Thursday, December 31, 2020

Bonus Book! Master of the Five Magics

Happy New Year 2021! Here's one last entry for this crazy 2020. What better than a classic fantasy novel with a pop culture twist? More metaphysical thoughts can wait until January.

----

Master of the Five Magics by Lyndon Hardy
Fantasy (1980* - 397 pp.)

Lyndon Hardy's Master of the Five Magics is a buried gem: first published by Del Rey in 1980, fallen out of print despite having a substantial following, only to finally see its second edition unearthed in 2016. Its hero, Alodar, is the son of disgraced nobles who proves himself in all five arts - thaumaturgy, alchemy, magic, sorcery, wizardry - to become the leading suitor to Queen Vendora. Unlike the trope of a quest being forced on a reluctant hero, Alodar is so proactive the other characters frequently attempt to stop him from achieving his goals for his own safety - but Alodar is determined.

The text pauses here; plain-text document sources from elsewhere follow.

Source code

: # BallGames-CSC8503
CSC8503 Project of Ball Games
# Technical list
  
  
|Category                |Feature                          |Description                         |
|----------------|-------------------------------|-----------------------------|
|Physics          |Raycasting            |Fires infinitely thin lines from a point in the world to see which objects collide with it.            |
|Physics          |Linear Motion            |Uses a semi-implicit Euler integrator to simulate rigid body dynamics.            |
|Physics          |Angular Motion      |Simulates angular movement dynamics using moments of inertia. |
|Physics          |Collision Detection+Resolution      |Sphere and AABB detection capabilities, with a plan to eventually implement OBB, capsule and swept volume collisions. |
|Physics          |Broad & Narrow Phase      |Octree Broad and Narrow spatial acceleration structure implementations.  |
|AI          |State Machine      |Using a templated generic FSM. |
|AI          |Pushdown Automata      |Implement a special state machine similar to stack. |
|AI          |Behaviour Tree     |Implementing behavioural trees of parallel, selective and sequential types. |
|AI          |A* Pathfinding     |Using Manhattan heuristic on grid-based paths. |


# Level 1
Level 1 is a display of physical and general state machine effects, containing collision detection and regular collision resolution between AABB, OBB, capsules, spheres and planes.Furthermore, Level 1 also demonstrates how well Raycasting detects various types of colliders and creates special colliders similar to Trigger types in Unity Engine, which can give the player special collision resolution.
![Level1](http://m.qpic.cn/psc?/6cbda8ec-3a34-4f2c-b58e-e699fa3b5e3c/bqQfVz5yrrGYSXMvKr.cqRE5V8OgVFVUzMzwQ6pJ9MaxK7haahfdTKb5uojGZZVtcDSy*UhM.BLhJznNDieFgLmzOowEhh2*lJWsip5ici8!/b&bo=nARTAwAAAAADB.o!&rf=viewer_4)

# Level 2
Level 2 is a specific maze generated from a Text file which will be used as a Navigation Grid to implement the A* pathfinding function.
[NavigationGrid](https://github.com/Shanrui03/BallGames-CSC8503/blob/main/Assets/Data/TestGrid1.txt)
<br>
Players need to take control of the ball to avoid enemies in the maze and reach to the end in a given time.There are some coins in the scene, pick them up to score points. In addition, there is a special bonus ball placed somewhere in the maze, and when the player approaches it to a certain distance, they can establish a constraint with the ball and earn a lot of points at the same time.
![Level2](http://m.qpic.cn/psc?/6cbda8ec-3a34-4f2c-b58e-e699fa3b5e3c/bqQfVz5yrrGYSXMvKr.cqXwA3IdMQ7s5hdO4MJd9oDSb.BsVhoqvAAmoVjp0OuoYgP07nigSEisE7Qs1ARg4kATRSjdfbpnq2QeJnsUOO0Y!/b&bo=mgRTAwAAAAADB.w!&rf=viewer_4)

Hardy's explanations of the five magics, what identifies and differentiates them, and how Alodar learns them, could be the subject of a trilogy.** Each of the book's first five parts is named after a magic art Alodar learns, until the final part, "The Archimage",*** which explains what Alodar has become by learning all of them. Only through using  the five magics, plus whatever other tools Alodar has at his disposal, can he repel a demonic invasion that comes closer and closer as the story advances. Hardy has broken down all six parts, 18th-century style, into chapters so short it is almost impossible to finish reading one without starting the next. 

The maxims of the magics are reflections of the difficulty Alodar has learning them. For example, when Cedric the Warmaster challenges Alodar to reproduce an alchemical potion, Alodar explains that "Using exactly the same ingredients in the same formulas does not necessarily produce identical results". (102) Sorcery's emphasis on removing the mind from the body is invaluable in a way other genres, like science fiction or any genre involving mysticism, would involve without any attempt at magic. Through the clues Alodar receives, in the form of a magic script, orbs and an artifact, he progresses through these lessons, much like a gentleman scientist learning sequentially more difficult areas of math.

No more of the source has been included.